Among its mélange of Americana staples, like "Shenandoah" and "Wayfaring Stranger," American Quilt, which arrives May 21, does contain one original—"Hidden in Plain Sight (I Dream)," which premieres exclusively below via GRAMMY.com. That song illuminates the role of quilts as coded guides for fleeing slaves during the Underground Railroad. As a white woman, Cole is fully aware that she's not the representative for this subject. But unlike politicians, artists can swim between these boundaries at will.
"I just felt that even though it's not necessarily my story to tell, being a white person, it's important that we remember," the GRAMMY winner and seven-time nominee most famous for 1996's smash hit "I Don't Want to Wait" tells GRAMMY.com. "I created the song to reflect that because there isn't very much out there, and a lot of people don't know about them. They're mind-bogglingly ingenious." That last description could just as easily apply to Bessie Smith, Louis Armstrong, Miles Davis and John Coltrane—Black innovators that Cole highlights on American Quilt and enthusiastically praises through the course of the interview.

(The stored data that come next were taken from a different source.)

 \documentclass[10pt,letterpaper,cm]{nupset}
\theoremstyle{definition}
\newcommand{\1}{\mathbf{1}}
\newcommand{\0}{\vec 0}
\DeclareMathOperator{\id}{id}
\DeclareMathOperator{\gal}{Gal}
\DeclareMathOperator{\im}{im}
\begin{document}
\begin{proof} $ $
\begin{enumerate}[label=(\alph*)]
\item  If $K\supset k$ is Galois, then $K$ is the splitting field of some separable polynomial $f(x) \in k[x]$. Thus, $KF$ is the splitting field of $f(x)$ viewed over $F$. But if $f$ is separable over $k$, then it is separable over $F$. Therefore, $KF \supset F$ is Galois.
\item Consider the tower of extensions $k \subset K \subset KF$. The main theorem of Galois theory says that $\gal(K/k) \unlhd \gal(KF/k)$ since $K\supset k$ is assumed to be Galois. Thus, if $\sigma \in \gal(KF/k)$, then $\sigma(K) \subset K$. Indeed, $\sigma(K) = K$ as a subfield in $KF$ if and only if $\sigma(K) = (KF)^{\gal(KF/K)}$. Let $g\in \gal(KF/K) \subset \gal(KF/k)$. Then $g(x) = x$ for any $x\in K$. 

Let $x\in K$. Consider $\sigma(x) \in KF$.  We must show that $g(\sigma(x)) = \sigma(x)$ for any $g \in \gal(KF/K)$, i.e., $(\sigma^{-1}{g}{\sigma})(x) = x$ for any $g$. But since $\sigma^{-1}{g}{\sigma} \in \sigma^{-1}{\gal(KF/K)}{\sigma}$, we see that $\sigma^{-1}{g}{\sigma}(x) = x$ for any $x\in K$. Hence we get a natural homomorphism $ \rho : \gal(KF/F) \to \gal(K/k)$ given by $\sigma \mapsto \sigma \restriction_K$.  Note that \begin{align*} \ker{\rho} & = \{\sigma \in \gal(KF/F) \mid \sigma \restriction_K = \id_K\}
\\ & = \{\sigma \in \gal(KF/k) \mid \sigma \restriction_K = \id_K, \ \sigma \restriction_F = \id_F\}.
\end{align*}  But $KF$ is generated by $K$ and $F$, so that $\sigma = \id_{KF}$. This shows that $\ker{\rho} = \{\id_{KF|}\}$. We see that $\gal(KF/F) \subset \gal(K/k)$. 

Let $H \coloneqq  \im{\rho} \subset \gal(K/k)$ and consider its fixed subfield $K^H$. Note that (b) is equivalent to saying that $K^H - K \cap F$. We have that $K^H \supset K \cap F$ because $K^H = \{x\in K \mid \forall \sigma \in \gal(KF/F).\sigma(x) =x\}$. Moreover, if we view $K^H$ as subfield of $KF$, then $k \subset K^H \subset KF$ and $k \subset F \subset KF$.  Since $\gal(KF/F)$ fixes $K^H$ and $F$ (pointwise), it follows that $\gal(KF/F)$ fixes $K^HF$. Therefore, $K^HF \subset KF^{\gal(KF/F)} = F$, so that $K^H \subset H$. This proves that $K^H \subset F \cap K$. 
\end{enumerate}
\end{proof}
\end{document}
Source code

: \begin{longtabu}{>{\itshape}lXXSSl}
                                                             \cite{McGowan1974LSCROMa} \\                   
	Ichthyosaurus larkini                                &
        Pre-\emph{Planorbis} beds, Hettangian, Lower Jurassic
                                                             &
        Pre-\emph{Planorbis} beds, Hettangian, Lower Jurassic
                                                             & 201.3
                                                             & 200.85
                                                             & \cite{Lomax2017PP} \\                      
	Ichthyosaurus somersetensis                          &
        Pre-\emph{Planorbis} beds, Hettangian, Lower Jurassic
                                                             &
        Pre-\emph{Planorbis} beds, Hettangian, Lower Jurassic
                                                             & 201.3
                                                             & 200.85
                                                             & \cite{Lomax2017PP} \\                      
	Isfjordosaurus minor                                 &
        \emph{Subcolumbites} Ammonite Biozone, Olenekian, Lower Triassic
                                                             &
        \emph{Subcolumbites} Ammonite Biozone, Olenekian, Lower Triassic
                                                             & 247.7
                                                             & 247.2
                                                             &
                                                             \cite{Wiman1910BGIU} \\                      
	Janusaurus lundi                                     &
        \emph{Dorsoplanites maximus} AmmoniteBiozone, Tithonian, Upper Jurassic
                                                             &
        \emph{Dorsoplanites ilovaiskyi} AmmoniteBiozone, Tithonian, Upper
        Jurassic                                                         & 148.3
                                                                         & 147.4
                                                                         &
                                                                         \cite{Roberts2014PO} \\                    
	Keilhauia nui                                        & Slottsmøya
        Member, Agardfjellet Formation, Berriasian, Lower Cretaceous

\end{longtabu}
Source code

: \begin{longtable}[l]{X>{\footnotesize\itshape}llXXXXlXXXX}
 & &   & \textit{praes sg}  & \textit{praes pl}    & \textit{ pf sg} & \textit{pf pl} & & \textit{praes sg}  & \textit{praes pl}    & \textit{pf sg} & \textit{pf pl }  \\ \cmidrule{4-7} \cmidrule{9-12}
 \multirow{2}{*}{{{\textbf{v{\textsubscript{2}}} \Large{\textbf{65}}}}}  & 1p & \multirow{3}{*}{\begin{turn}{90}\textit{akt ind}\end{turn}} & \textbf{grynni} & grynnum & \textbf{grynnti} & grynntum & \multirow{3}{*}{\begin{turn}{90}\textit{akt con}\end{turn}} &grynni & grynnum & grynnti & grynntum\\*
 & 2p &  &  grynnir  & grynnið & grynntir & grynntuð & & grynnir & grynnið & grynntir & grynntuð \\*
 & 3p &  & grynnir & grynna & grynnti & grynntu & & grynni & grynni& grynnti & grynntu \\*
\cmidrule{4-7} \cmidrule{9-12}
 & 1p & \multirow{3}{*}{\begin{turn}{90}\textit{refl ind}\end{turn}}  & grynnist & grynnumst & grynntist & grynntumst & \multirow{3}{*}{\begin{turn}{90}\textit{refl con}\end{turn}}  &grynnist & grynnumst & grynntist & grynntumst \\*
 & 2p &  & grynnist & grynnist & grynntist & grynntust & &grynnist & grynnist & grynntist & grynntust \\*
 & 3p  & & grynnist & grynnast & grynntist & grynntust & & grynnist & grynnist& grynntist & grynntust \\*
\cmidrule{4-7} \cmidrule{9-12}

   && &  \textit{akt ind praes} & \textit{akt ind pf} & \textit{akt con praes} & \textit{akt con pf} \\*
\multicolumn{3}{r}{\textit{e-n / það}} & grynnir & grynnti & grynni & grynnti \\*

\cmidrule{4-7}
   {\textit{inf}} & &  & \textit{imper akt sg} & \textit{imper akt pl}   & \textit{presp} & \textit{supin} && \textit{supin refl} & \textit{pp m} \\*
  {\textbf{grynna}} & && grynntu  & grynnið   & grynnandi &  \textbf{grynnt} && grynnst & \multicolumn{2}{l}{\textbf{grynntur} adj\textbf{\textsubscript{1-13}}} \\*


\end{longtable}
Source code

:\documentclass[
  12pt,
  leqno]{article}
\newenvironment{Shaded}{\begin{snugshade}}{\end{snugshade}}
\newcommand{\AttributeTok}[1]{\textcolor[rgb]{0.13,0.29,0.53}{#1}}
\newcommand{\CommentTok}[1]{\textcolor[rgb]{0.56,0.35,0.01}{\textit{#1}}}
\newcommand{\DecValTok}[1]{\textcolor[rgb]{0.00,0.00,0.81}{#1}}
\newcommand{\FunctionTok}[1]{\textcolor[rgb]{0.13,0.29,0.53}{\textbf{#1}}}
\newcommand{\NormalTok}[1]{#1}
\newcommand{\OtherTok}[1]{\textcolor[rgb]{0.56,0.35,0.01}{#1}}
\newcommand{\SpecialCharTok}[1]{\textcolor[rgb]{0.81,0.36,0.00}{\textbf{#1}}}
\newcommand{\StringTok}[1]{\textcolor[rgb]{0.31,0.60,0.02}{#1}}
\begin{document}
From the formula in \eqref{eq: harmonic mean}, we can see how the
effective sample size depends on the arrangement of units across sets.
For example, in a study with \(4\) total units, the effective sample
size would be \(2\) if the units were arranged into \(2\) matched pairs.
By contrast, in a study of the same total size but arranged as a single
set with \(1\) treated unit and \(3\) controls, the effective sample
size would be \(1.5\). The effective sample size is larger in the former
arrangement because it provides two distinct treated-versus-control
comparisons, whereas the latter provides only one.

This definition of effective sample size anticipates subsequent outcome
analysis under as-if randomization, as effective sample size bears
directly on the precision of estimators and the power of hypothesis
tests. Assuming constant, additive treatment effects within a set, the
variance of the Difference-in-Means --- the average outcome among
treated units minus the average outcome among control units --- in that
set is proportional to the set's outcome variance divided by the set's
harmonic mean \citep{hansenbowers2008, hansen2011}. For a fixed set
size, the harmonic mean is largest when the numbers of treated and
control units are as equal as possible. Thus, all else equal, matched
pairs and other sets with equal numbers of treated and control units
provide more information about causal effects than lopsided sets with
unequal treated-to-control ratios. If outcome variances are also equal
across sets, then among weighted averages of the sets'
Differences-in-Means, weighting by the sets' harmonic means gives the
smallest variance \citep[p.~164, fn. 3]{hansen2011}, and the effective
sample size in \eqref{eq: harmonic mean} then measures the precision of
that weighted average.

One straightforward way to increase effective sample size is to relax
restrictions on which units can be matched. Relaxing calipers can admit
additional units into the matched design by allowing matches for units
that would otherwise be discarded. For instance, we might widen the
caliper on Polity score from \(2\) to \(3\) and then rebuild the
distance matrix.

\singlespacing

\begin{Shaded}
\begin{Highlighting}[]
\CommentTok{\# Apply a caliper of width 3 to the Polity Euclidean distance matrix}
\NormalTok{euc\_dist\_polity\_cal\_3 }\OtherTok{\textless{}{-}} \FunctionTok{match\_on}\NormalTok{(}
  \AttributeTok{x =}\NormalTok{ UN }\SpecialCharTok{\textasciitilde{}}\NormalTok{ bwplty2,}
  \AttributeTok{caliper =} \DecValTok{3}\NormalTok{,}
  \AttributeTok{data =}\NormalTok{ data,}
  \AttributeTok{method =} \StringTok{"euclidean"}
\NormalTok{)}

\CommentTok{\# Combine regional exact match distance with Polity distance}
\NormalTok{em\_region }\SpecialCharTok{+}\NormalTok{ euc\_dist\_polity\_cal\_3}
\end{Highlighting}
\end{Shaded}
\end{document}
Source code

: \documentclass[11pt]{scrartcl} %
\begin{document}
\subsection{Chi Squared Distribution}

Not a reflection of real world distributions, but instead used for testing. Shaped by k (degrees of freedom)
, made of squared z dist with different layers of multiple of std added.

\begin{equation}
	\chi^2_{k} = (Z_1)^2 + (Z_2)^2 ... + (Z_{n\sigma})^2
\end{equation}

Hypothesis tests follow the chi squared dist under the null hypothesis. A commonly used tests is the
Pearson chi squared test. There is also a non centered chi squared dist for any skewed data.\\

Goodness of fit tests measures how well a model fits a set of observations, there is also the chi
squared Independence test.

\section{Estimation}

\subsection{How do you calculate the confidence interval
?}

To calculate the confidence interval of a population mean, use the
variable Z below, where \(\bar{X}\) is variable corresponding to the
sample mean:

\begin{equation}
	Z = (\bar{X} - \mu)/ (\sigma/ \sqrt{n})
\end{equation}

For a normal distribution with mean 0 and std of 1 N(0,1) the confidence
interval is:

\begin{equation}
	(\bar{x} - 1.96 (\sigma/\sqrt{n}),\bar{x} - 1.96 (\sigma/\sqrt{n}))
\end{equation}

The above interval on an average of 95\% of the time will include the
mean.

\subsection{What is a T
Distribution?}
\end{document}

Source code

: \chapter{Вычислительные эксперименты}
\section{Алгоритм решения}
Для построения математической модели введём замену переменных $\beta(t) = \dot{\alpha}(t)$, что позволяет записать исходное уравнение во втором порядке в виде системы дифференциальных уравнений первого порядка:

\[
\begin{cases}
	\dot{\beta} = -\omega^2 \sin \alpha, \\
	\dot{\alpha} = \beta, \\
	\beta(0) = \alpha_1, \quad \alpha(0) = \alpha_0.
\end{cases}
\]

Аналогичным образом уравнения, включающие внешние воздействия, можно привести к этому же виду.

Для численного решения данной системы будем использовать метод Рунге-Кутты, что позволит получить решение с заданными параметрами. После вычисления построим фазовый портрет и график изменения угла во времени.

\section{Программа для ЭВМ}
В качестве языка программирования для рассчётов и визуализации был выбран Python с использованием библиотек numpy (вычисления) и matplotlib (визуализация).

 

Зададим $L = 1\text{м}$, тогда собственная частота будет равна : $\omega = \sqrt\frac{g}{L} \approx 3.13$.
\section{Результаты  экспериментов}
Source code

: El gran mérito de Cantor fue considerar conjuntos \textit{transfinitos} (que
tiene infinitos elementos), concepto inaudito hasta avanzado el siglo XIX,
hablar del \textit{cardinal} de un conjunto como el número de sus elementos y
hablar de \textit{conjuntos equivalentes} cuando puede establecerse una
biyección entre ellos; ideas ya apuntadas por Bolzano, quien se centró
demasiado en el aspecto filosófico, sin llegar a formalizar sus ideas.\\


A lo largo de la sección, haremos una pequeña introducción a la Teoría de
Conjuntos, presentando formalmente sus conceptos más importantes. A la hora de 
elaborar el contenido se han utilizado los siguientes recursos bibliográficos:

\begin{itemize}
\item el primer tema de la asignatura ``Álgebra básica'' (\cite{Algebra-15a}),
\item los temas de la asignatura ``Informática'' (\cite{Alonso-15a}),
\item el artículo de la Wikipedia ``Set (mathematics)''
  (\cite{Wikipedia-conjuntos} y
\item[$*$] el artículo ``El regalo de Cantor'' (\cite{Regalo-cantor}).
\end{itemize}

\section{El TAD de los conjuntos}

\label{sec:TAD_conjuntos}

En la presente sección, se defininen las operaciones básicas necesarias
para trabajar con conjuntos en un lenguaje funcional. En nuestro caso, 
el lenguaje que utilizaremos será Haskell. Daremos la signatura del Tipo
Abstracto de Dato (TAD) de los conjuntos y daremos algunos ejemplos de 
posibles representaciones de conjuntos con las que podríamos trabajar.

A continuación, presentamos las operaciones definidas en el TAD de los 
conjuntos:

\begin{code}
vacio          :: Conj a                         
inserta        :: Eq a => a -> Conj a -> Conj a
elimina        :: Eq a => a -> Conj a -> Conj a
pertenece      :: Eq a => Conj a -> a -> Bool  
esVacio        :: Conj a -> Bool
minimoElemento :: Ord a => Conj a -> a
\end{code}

GRAMMY.com caught up with Cole over the phone from Massachusetts about her all-over-the-place cultural roots, what compelled her to make this patchwork of American tunes and why music can help bridge the gaps between races and cultures.
Paula Cole. Photo: Ebru Yildiz
This interview has been edited and condensed for clarity.
Nice to meet you, Paula. Where are you located?
At the moment, I'm in Rockport, Massachusetts. I'm visiting my parents quickly, so I'm conducting the interview from my childhood home, which is pretty interesting for me.
How does that feel?
It feels great. I love my parents so much. I had decided to move back to the North Shore of Massachusetts to raise my daughter nearer, so she could know them and the generations would be unified. That was more important to me than other things, like living in an industry city.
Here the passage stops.